(Stored data entries)
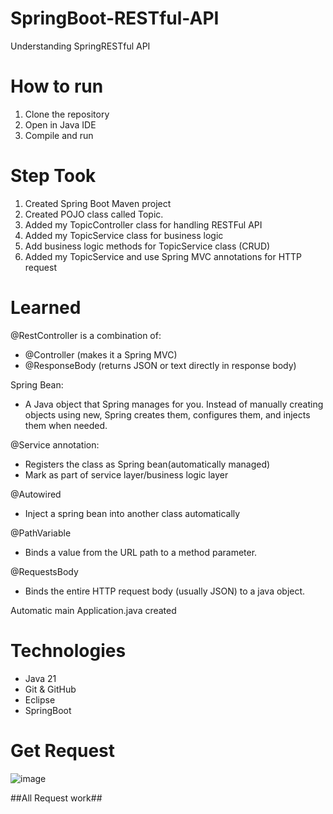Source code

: # SpringBoot-RESTful-API
Understanding SpringRESTful API


# How to run
1. Clone the repository
2. Open in Java IDE
3. Compile and run

# Step Took
1. Created Spring Boot Maven project
2. Created POJO class called Topic.  
3. Added my TopicController class for handling RESTFul API
4. Added my TopicService class for business logic
5. Add business logic methods for TopicService class (CRUD)
6. Added my TopicService and use Spring MVC annotations for HTTP request

# Learned
@RestController is a combination of:
- @Controller (makes it a Spring MVC)
- @ResponseBody (returns JSON or text directly in response body)  
	
Spring Bean:
- A Java object that Spring manages for you. Instead of manually creating objects using new, Spring creates them, configures them, and injects them when needed. 
	
@Service annotation:
- Registers the class as Spring bean(automatically managed)
- Mark as part of service layer/business logic layer

@Autowired 
- Inject a spring bean into another class automatically

@PathVariable
- Binds a value from the URL path to a method parameter.

@RequestsBody
- Binds the entire HTTP request body (usually JSON) to a java object.

Automatic main Application.java created


# Technologies
- Java 21
- Git & GitHub
- Eclipse
- SpringBoot

# Get Request

![image](https://github.com/user-attachments/assets/2f46b1f6-06a9-408a-a437-95701ffa98d4)

##All Request work##


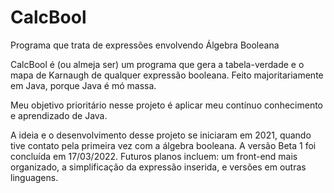 # CalcBool
Programa que trata de expressões envolvendo Álgebra Booleana

CalcBool é (ou almeja ser) um programa que gera a tabela-verdade e o mapa de Karnaugh de qualquer expressão booleana. 
Feito majoritariamente em Java, porque Java é mó massa.

Meu objetivo prioritário nesse projeto é aplicar meu contínuo conhecimento e aprendizado de Java.

A ideia e o desenvolvimento desse projeto se iniciaram em 2021, quando tive contato pela primeira vez com a álgebra booleana. 
A versão Beta 1 foi concluída em 17/03/2022. 
Futuros planos incluem: um front-end mais organizado, a simplificação da expressão inserida, e versões em outras linguagens.
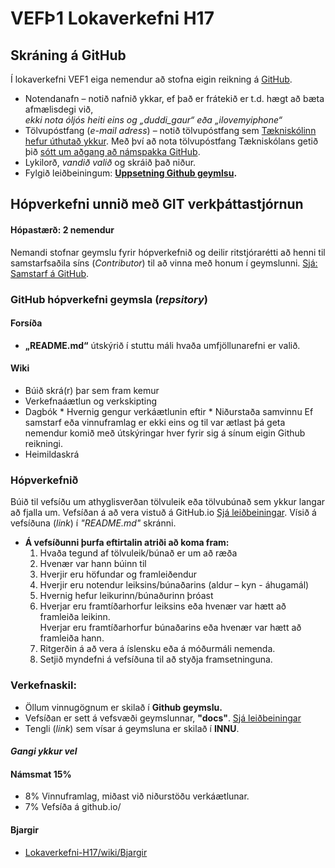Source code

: # VEFÞ1 Lokaverkefni H17
## Skráning á GitHub
Í lokaverkefni VEF1 eiga nemendur að stofna eigin reikning á [GitHub](https://github.com). 

*	Notendanafn – notið nafnið ykkar,  ef það er frátekið er t.d. hægt að bæta afmælisdegi við, 
<br>_ekki nota óljós heiti eins og „duddi_gaur“ eða „ilovemyiphone“_
*	Tölvupóstfang (_e-mail adress_) – notið tölvupóstfang sem [Tækniskólinn hefur úthutað ykkur](http://www.tskoli.is/gott-ad-vita/adgangur-ad-tolvukerfi/).  Með því að nota tölvupóstfang Tækniskólans getið þið [sótt um aðgang að námspakka GitHub](https://education.github.com/pack). 
*	Lykilorð, _vandið valið_ og skráið það niður.
*	Fylgið leiðbeiningum: **[Uppsetning Github geymlsu](leiðbeiningar/UppsetningGithub-geymslu.pdf).**

## Hópverkefni unnið með GIT verkþáttastjórnun
#### Hópastærð: 2 nemendur
Nemandi stofnar geymslu fyrir hópverkefnið og deilir ritstjórarétti að henni til samstarfsaðila síns (_Contributor_) til að vinna með honum í geymslunni. [Sjá: Samstarf á GitHub](leiðbeiningar/Samstarf-GitHub.pdf).  

### GitHub hópverkefni geymsla (_repsitory_) 
#### Forsíða
*	**„README.md“** útskýrið í stuttu máli hvaða umfjöllunarefni er valið.
#### Wiki
*	Búið skrá(r) þar sem fram kemur 
* 	Verkefnaáætlun og verkskipting
* 	Dagbók 
		* Hvernig gengur verkáætlunin eftir
		* Niðurstaða samvinnu Ef samstarf eða vinnuframlag er ekki eins og til var ætlast þá geta nemendur komið með útskýringar hver fyrir sig á sínum eigin Github reikningi. 
* 	Heimildaskrá

### Hópverkefnið
Búið til vefsíðu um athyglisverðan tölvuleik eða tölvubúnað sem ykkur langar að fjalla um. 
Vefsíðan á að vera vistuð á GitHub.io [Sjá leiðbeiningar](leiðbeiningar/vefsida_Github.pdf). Vísið á vefsíðuna (_link_) í _"README.md"_ skránni.
*	**Á vefsíðunni þurfa eftirtalin atriði að koma fram:**
	1.	Hvaða tegund af tölvuleik/búnað er um að ræða
	2.	Hvenær var hann búinn til 
	3.	Hverjir eru höfundar og framleiðendur
	4.	Hverjir eru notendur leiksins/búnaðarins (aldur – kyn - áhugamál)
	5.	Hvernig hefur leikurinn/búnaðurinn þróast
	6.	Hverjar eru framtíðarhorfur leiksins eða hvenær var hætt að framleiða leikinn.
		<br>Hverjar eru framtíðarhorfur búnaðarins eða hvenær var hætt að framleiða hann.
	7.	Ritgerðin á að vera á íslensku eða á móðurmáli nemenda.
	8.	Setjið myndefni á vefsíðuna til að styðja framsetninguna.

### Verkefnaskil:
*	Öllum vinnugögnum er skilað í **Github geymslu.**
*	Vefsíðan er sett á vefsvæði geymslunnar, **"docs"**. [Sjá leiðbeiningar](leiðbeiningar/vefsida_Github.pdf)
*	Tengli (_link_) sem vísar á geymsluna er skilað í **INNU**. 

#### _Gangi ykkur vel_

#### Námsmat 15%  
* 8%  Vinnuframlag, miðast við niðurstöðu verkáætlunar.
* 7%  Vefsíða á github.io/

#### Bjargir
*	[Lokaverkefni-H17/wiki/Bjargir](https://github.com/vefhonnun/VEF1-Lokaverkefni-H17/wiki/Bjargir)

Task objective - Look above for the line holding "Nemandi stofnar geymslu" and the line holding "Búið til vefsíðu", then output exactly those two lines and every line between them, nothing more.

Exercise solution -
Nemandi stofnar geymslu fyrir hópverkefnið og deilir ritstjórarétti að henni til samstarfsaðila síns (_Contributor_) til að vinna með honum í geymslunni. [Sjá: Samstarf á GitHub](leiðbeiningar/Samstarf-GitHub.pdf).  

### GitHub hópverkefni geymsla (_repsitory_) 
#### Forsíða
*	**„README.md“** útskýrið í stuttu máli hvaða umfjöllunarefni er valið.
#### Wiki
*	Búið skrá(r) þar sem fram kemur 
* 	Verkefnaáætlun og verkskipting
* 	Dagbók 
		* Hvernig gengur verkáætlunin eftir
		* Niðurstaða samvinnu Ef samstarf eða vinnuframlag er ekki eins og til var ætlast þá geta nemendur komið með útskýringar hver fyrir sig á sínum eigin Github reikningi. 
* 	Heimildaskrá

### Hópverkefnið
Búið til vefsíðu um athyglisverðan tölvuleik eða tölvubúnað sem ykkur langar að fjalla um. 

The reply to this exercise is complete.